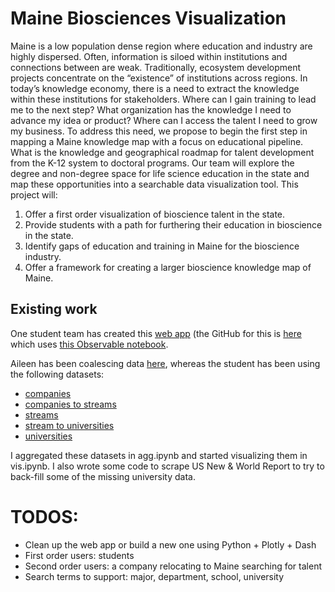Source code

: # Maine Biosciences Visualization

Maine is a low population dense region where education and industry are highly dispersed. Often, information is siloed within institutions and connections between are weak. Traditionally, ecosystem development projects concentrate on the “existence” of institutions across regions. In today’s knowledge economy, there is a need to extract the knowledge within these institutions for stakeholders. Where can I gain training to lead me to the next step? What
organization has the knowledge I need to advance my idea or product? Where can I access the talent I need to grow my business. To address this need, we propose to begin the first step in mapping a Maine knowledge map with a focus on educational pipeline. What is the knowledge and geographical roadmap for talent
development from the K-12 system to doctoral programs. Our team will explore the degree and non-degree space for life science education in the state and map these opportunities into a searchable data visualization tool. This project will:

1. Offer a first order visualization of bioscience talent in the state.
2. Provide students with a path for furthering their education in bioscience in the state.
3. Identify gaps of education and training in Maine for the bioscience industry.
4. Offer a framework for creating a larger bioscience knowledge map of Maine.

## Existing work
One student team has created this [web app](https://cs7290.github.io/bioscience/) (the GitHub for this is [here](https://github.com/cs7290/bioscience) which uses [this Observable notebook](https://observablehq.com/@class/bio-science-data-visualization-part-2@820).

Aileen has been coalescing data [here](https://docs.google.com/spreadsheets/d/1ErL4QeamLyZVcTHMMgVyM6g1Zgt1aiN6RtcGppz_XqM/edit#gid=0), whereas the student has been using the following datasets:
- [companies](https://docs.google.com/spreadsheets/d/e/2PACX-1vQEi4WHuBLMmfMxC42GLZoKo6aHLFRMTMejbcIeAu_Pk099O7hglas-K2hiGxiw65nJ7fJJMV_LMiOV/pub?gid=0&single=true&output=csv)
- [companies to streams](https://docs.google.com/spreadsheets/d/e/2PACX-1vQEi4WHuBLMmfMxC42GLZoKo6aHLFRMTMejbcIeAu_Pk099O7hglas-K2hiGxiw65nJ7fJJMV_LMiOV/pub?gid=2102318967&single=true&output=csv)
- [streams](https://docs.google.com/spreadsheets/d/e/2PACX-1vQEi4WHuBLMmfMxC42GLZoKo6aHLFRMTMejbcIeAu_Pk099O7hglas-K2hiGxiw65nJ7fJJMV_LMiOV/pub?gid=1696986308&single=true&output=csv)
- [stream to universities](https://docs.google.com/spreadsheets/d/e/2PACX-1vQEi4WHuBLMmfMxC42GLZoKo6aHLFRMTMejbcIeAu_Pk099O7hglas-K2hiGxiw65nJ7fJJMV_LMiOV/pub?gid=180963330&single=true&output=csv)
- [universities](https://docs.google.com/spreadsheets/d/e/2PACX-1vQEi4WHuBLMmfMxC42GLZoKo6aHLFRMTMejbcIeAu_Pk099O7hglas-K2hiGxiw65nJ7fJJMV_LMiOV/pub?gid=1811364362&single=true&output=csv)

I aggregated these datasets in agg.ipynb and started visualizing them in vis.ipynb. I also wrote some code to scrape US New & World Report to try to back-fill some of the missing university data.

# TODOS:

- Clean up the web app or build a new one using Python + Plotly + Dash
- First order users: students
- Second order users: a company relocating to Maine searching for talent
- Search terms to support: major, department, school, university

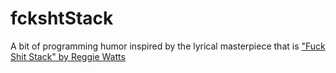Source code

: # fckshtStack

A bit of programming humor inspired by the lyrical masterpiece that is ["Fuck Shit Stack" by Reggie Watts](https://www.youtube.com/watch?v=QT9wYvxuy4Q)
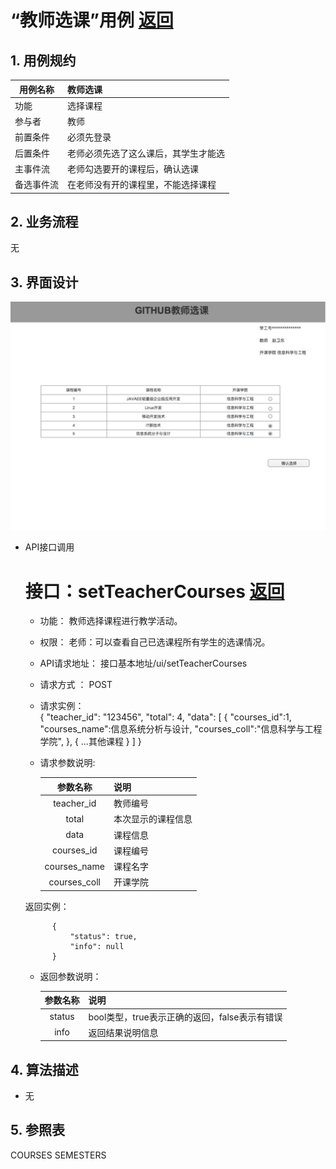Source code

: <!-- markdownlint-disable MD033-->
<!-- 禁止MD033类型的警告 https://www.npmjs.com/package/markdownlint -->

# “教师选课”用例 [返回](../README.md)
## 1. 用例规约

|用例名称|教师选课|
|-------|:-------------|
|功能|选择课程|
|参与者|教师|
|前置条件|必须先登录|
|后置条件|老师必须先选了这么课后，其学生才能选|
|主事件流|老师勾选要开的课程后，确认选课|
|备选事件流|在老师没有开的课程里，不能选择课程|

## 2. 业务流程
无

## 3. 界面设计
 ![](教师选课.png)
- API接口调用
    
    # 接口：setTeacherCourses  [返回](../README.md)
    
    - 功能：
        教师选择课程进行教学活动。
        
    - 权限：
        老师：可以查看自己已选课程所有学生的选课情况。
        
    - API请求地址： 
        接口基本地址/ui/setTeacherCourses
    
    - 请求方式 ：
        POST
     
    - 请求实例：  
            { 
                "teacher_id": "123456",
                "total": 4,
                "data": [
                    {
                    "courses_id":1,
                    "courses_name":信息系统分析与设计, 
                    "courses_coll":"信息科学与工程学院",
                    }, 
                    {
                    ...其他课程
                    }
                ] 
            }
    
    - 请求参数说明:       
     
      |参数名称|说明|
      |:---------:|:--------------------------------------------------------|      
      |teacher_id|教师编号|
      |total|本次显示的课程信息|
      |data|课程信息|
      |courses_id|课程编号|
      |courses_name|课程名字|
      |courses_coll|开课学院| 
      
      
     
    返回实例：
    
            {         
                "status": true,
                "info": null
            }
    
    - 返回参数说明：    
     
      |参数名称|说明|
      |:---------:|:--------------------------------------------------------|      
      |status|bool类型，true表示正确的返回，false表示有错误|
      |info|返回结果说明信息|
    
    


## 4. 算法描述 
   - 无
## 5. 参照表
COURSES
SEMESTERS


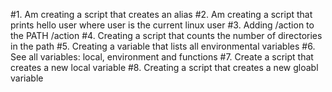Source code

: #1. Am creating a script that creates an alias
#2. Am creating a script that prints hello user where user is the current linux user
#3. Adding /action to the PATH /action
#4. Creating a script that counts the number of directories in the path
#5. Creating a variable that lists all environmental variables
#6. See all variables: local, environment and functions
#7. Create a script that creates a new local variable
#8. Creating a script that creates a new gloabl variable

WORK REQUIRED:
Out of the material above, gather each line where "README" appears.

OUTPUT BELOW:
# “教师选课”用例 [返回](../README.md)
    # 接口：setTeacherCourses  [返回](../README.md)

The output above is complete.